Solid-State Voltammetric Measurement of Plasticization Transport Enhancement in Ionically Conducting Poly(ethylene oxide) Films

The diffusion coefficient D(Os) of the electroactive metal complex [Os(phen)3)](2+) (phen = phenanthroline) and the ionic conductivity sigma(LiCF3SO3) of the salt LiCF3SO3 in films of the polymeric electrolyte PEO15/LiCF3SO3 (PEO = polyethylene oxide)) exposed to partial pressures of acetonitrile from P/P-0 = 0 to 0.8 increase as acetonitrile is sorbed into the polymer electrolyte. When compared with a free volume analysis, the changes in D(Os) and (sigma LiCF3SO3) are nearly identical. The temperature dependences of D(Os) and sigma(LiCF3SO3) in unplasticized PEO15/LiCF3SO3 and of the gas chromatographically measured coefficient for partitioning of acetonitrile into PEO15/LiCF3SO3 all display a discontinuity at the PEO15/LiCF3SO3 melting temperature.
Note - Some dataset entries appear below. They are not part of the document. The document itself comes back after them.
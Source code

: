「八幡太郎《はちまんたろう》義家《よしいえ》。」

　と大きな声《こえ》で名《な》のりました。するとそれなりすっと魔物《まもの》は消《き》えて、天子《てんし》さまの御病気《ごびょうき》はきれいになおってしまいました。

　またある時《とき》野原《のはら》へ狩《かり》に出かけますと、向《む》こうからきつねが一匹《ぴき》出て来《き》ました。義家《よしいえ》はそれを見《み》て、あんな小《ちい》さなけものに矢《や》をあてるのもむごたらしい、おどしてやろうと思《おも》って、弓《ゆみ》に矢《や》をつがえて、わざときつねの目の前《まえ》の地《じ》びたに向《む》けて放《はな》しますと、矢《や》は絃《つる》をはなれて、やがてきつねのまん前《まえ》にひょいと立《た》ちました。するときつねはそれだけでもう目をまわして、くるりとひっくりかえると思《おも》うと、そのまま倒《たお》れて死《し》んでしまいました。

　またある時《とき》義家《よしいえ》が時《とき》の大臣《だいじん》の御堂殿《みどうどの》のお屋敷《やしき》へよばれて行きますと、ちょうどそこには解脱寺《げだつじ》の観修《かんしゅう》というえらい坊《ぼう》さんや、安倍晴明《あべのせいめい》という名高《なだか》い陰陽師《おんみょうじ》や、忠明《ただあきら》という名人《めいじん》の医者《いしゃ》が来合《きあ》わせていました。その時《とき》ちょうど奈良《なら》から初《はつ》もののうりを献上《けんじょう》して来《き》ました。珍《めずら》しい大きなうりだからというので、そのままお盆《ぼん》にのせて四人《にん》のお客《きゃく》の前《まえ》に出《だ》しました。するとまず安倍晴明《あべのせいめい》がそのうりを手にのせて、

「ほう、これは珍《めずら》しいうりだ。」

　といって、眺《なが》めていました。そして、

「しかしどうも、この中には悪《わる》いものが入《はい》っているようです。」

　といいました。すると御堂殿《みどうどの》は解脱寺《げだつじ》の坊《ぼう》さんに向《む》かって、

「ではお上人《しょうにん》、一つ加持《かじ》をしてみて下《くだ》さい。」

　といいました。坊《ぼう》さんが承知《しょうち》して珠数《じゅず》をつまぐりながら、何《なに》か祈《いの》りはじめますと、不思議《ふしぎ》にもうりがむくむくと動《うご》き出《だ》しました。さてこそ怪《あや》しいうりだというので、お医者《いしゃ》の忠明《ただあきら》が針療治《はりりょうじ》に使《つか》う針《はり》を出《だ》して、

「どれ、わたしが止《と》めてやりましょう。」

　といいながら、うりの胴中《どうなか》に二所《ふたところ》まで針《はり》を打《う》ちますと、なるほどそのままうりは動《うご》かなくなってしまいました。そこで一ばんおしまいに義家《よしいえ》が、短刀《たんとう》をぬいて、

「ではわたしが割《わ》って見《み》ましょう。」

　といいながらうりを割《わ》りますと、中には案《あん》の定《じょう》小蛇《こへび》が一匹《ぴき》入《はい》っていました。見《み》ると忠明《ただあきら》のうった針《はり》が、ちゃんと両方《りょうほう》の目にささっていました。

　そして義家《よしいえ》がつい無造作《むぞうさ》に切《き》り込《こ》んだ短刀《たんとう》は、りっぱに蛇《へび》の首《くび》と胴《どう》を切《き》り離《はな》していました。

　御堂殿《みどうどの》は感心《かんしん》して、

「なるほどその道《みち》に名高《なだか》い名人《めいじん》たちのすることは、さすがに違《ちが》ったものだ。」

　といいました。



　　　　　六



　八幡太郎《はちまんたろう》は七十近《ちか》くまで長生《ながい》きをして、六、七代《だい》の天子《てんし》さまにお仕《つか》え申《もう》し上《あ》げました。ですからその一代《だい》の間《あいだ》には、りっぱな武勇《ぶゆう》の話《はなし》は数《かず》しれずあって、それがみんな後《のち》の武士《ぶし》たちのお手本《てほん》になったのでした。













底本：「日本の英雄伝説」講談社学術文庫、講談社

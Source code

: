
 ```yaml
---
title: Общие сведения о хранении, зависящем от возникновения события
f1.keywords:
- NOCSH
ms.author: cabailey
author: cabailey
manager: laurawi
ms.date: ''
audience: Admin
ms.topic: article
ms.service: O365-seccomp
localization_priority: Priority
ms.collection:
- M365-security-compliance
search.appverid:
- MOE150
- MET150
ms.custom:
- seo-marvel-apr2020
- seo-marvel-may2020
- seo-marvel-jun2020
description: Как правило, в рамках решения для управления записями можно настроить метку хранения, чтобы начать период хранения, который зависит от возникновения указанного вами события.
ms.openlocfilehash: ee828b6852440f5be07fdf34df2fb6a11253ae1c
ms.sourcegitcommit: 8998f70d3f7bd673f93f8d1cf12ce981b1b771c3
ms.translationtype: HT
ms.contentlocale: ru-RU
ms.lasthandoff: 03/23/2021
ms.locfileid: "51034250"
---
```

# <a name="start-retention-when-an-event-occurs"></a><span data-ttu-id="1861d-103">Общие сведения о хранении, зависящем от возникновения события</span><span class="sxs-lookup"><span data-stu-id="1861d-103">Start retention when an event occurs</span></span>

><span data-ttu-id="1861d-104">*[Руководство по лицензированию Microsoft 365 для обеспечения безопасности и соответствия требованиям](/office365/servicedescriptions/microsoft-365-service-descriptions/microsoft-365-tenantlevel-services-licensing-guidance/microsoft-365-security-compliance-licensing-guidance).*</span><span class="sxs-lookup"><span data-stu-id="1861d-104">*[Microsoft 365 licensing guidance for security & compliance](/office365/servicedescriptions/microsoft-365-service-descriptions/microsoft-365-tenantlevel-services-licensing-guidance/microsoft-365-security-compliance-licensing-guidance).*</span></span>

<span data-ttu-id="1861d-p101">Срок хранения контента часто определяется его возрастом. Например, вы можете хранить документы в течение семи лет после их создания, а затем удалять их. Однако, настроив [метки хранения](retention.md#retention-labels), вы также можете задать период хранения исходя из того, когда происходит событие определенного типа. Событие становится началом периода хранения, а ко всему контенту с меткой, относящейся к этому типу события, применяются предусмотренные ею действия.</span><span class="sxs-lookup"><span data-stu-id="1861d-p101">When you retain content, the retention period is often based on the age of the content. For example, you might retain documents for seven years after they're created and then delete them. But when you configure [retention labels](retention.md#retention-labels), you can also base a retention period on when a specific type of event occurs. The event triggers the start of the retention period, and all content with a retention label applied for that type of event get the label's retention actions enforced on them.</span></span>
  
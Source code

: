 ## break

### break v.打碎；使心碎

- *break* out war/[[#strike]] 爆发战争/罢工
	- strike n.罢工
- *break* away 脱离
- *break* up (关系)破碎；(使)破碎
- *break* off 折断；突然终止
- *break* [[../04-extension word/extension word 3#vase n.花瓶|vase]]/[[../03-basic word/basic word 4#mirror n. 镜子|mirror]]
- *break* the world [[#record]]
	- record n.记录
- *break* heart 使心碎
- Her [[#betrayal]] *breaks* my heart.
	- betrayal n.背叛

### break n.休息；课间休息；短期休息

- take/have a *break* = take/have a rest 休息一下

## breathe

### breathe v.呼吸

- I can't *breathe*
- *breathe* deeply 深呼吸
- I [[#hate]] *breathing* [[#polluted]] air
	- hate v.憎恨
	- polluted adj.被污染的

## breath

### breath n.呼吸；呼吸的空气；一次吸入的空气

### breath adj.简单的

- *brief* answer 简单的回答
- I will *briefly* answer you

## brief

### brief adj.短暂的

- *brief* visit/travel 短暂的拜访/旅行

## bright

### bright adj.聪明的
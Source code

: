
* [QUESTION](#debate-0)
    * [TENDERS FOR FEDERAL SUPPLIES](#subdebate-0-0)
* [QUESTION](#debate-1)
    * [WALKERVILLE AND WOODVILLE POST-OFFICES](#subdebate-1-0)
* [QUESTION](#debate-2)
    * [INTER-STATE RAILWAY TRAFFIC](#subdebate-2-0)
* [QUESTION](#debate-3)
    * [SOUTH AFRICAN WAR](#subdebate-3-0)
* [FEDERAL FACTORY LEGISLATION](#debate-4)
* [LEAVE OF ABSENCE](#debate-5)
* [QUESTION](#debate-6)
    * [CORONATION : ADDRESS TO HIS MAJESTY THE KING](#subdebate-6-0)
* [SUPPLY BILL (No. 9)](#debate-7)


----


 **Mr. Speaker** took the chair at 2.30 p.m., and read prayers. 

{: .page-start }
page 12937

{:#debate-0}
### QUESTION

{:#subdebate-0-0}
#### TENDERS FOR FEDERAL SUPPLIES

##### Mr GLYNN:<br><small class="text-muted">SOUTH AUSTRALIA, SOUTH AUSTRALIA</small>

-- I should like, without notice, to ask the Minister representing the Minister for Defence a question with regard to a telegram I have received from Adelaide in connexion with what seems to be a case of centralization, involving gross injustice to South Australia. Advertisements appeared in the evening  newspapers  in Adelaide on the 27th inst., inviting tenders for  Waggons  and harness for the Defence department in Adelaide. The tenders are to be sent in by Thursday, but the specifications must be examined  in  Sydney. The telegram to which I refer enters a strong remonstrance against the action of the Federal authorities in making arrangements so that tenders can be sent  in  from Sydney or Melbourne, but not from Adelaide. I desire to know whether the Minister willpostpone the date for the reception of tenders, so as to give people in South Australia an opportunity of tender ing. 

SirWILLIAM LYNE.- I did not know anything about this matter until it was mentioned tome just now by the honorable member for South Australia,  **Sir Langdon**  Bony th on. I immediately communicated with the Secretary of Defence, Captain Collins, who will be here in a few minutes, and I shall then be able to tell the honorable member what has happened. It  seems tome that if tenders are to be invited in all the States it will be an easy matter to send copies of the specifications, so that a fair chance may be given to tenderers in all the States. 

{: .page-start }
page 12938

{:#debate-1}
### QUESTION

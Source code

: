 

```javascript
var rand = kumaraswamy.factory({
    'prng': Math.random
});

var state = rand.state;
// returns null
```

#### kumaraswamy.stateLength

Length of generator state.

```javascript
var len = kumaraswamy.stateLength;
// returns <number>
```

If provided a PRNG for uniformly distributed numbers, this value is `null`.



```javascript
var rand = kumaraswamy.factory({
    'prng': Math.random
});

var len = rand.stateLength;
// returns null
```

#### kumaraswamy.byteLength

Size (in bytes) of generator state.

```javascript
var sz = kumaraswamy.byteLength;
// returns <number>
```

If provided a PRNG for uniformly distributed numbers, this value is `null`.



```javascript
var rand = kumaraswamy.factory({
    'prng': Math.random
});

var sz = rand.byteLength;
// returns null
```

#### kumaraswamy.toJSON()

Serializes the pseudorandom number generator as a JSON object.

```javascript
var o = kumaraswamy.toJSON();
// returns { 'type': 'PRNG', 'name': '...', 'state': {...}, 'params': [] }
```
Acetonitrile appears to partition only into the amorphous part of the PEO15/LiCF3SO3 polymer. A model is presented that accounts for the enhancement of sigma(LiCF3SO3) induced by acetonitrile sorption ("plasticization") in terms of competitive displacement of Li+ coordination to and Li+ cross-linking of polyether chains by coordination to acetonitrile. There may also be some alteration in the degree of polymer crystallinity. Enhancement of D(Os) is proposed to occur as an indirect consequence of greater PEO chain segmental mobility resulting from diminution of Li+/polyether coordination. In this sense the plasticization is a specific chemical effect related to plasticizer-electrolyte coordination.